If one accepts that the observed decline in serum T is caused by TESE, several mechanisms may be responsible for the observed decline of serum T. These include loss of testicular tissue removed during surgery, surgical trauma and inflammation [11]. Also vascular injury to the testis can result from testicular surgery. Testicular blood supply penetrates the tunica albuginea and runs under the tunica before penetrating between the septa separating the seminiferous tubules. Therefore, these arteries are end-arteries[23]. Injury to these small arteries may cause devascularisation of a region of the testis. Schlegel and Su [11] reported that 82% of the patients who underwent a TESE procedure, had intratesticular abnormalities on ultrasound as long as 3 months afterwards. Most of the lesions seemed to disappear 6 months after TESE leaving only linear scars visible on ultrasound.
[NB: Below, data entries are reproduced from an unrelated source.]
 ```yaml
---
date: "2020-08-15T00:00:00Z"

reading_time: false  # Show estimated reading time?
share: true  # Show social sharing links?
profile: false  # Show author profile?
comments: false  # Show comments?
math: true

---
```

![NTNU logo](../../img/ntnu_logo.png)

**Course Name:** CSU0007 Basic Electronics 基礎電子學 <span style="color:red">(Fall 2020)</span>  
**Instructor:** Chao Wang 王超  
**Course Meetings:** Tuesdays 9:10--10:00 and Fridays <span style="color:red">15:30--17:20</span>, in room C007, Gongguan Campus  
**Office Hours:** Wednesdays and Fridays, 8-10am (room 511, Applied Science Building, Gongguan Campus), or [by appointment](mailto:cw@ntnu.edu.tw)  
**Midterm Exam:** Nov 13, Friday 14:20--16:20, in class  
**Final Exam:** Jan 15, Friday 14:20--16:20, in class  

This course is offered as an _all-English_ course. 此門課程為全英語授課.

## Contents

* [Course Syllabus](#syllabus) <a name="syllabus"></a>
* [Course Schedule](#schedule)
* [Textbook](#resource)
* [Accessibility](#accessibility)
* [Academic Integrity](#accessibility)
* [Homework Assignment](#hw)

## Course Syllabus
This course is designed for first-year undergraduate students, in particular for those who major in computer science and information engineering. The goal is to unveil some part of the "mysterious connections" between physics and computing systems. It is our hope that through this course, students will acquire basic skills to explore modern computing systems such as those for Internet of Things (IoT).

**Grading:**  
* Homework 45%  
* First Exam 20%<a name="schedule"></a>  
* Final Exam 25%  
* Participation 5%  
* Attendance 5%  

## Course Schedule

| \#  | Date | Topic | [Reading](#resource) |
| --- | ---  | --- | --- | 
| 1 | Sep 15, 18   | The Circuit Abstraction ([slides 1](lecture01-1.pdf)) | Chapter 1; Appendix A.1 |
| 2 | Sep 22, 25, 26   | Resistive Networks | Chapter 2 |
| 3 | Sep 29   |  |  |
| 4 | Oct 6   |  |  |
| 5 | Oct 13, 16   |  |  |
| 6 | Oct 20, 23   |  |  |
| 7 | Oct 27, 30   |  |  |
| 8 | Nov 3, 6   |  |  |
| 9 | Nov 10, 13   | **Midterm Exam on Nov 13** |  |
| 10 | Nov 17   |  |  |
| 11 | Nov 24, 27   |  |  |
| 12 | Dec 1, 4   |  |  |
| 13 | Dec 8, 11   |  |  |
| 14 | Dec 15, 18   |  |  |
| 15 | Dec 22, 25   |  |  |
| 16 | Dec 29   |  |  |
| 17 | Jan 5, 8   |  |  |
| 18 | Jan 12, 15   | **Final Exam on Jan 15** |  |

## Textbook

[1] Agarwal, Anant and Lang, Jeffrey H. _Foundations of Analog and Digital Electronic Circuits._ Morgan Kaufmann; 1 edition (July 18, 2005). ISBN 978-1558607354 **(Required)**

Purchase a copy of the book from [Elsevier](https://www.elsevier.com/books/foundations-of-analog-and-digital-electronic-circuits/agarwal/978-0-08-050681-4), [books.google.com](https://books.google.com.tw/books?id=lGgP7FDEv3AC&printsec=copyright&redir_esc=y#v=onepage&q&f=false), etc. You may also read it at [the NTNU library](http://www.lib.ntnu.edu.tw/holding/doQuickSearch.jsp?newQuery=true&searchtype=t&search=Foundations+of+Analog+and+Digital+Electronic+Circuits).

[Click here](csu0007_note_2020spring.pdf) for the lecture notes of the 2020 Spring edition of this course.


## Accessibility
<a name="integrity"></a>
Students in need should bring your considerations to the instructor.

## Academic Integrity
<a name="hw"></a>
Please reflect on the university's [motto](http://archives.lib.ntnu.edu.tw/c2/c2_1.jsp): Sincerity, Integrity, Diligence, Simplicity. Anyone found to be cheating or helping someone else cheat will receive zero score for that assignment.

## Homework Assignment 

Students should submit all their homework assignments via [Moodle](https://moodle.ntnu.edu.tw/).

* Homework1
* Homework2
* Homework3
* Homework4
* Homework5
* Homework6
Patients need to be informed on the long-term consequences of TESE, including possible androgen deficiency and its therapy[13]. Before starting substitution therapy it seems advisable to wait for about 1 year after the surgery since some degree of spontaneous recovery may occur [15].

As our study is not a comparative evaluation of techniques (micro TESE vs. microdissection TESE), no conclusions can be drawn regarding which technique of microsurgery is to be preferred in the future. Anyhow, no significant differences in outcome and postoperative hormones were found.
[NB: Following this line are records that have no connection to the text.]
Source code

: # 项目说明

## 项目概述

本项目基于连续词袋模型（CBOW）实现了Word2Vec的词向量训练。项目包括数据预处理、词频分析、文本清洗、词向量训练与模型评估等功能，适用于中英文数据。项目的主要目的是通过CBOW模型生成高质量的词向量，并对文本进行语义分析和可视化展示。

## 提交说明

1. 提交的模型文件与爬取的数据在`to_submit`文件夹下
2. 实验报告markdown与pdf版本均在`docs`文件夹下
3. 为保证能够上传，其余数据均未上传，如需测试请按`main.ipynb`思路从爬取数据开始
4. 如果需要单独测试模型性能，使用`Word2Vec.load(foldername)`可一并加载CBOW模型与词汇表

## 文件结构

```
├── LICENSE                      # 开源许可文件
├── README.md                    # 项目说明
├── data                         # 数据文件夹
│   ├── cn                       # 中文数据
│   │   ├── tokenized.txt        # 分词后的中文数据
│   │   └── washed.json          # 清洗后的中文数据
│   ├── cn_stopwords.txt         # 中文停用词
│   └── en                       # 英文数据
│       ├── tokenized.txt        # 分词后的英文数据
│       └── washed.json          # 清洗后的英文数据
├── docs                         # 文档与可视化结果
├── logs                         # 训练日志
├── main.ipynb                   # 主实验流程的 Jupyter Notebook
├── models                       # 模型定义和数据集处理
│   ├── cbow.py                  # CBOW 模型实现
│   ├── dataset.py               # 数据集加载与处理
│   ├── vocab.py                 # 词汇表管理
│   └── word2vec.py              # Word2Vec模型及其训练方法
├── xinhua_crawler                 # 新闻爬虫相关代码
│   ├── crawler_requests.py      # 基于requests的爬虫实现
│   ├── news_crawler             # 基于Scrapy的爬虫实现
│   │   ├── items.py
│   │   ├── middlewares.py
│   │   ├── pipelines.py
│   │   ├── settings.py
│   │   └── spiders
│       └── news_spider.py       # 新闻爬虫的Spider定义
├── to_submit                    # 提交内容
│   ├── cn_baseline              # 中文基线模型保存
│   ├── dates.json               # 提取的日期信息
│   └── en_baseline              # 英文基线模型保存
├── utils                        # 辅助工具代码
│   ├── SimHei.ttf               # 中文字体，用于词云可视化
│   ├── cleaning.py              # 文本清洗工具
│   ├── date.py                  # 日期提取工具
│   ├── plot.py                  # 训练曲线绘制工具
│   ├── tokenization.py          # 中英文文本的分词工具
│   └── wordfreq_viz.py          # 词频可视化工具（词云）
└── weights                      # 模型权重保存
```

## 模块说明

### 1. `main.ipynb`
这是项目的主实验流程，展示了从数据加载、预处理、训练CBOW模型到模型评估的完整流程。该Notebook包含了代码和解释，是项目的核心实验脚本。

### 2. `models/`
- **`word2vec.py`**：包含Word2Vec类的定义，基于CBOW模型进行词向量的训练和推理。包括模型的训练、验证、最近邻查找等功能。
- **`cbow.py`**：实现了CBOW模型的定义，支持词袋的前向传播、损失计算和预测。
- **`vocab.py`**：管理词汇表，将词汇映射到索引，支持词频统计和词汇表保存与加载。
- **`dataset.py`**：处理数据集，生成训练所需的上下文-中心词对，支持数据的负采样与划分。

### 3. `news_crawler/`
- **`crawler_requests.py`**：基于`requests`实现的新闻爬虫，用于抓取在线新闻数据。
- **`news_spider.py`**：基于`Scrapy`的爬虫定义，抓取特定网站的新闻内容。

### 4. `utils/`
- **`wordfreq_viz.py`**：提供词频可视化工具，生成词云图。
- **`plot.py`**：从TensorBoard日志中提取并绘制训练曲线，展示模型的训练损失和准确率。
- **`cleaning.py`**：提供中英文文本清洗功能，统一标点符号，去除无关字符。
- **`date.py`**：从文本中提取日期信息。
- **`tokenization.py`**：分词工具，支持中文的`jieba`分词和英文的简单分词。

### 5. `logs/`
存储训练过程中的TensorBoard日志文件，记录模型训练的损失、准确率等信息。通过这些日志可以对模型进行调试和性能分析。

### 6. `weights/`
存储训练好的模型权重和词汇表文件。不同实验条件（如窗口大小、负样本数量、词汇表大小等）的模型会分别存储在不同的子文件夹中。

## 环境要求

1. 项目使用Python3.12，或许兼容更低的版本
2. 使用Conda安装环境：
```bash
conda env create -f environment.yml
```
Due to the adverse effect of TESE on serum T reported in this study, it is recommended that, whenever possible, an etiological treatment of the azoospermia should be attempted before resorting to TESE. For example, the treatment of varicocele and hypogonadal hypogonadism may result in the appearance of spermatozoa in the ejaculate and, in some cases, spontaneous pregnancy [16, 24].
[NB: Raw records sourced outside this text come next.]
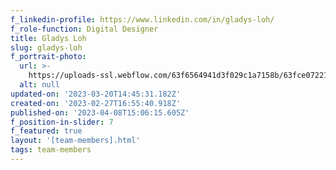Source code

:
 ```yaml
---
f_linkedin-profile: https://www.linkedin.com/in/gladys-loh/
f_role-function: Digital Designer
title: Gladys Loh
slug: gladys-loh
f_portrait-photo:
  url: >-
    https://uploads-ssl.webflow.com/63f6564941d3f029c1a7158b/63fce07221e36b8fc25d10f1_Gladys%20Loh.jpg
  alt: null
updated-on: '2023-03-20T14:45:31.182Z'
created-on: '2023-02-27T16:55:40.918Z'
published-on: '2023-04-08T15:06:15.605Z'
f_position-in-slider: 7
f_featured: true
layout: '[team-members].html'
tags: team-members
---
```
The take home baby rate of 24% among couples with spermatozoa present upon TESE is similar to the success rate of IVF or ICSI (25%) for other indications in our program [25]. This illustrates that the finding of sperm is the crucial step in patients with NOA, but once this step is successfully taken, the chances of getting normal fertilization, embryo development and pregnancy rates are the same as in any other couple.

Conclusion

Among patients with NOA, in whom no spermatozoa are found following a micro-epididymal sperm aspiration and a simple testicular biopsy, we were able to retrieve spermatozoa in 35% by means of multiple microsurgical testis biopsies or testicular microdissection. The per couple take home baby rate was 24%. Long-term androgen deficiency is a potential risk of TESE and patients with NOA need to be informed about this possible complication.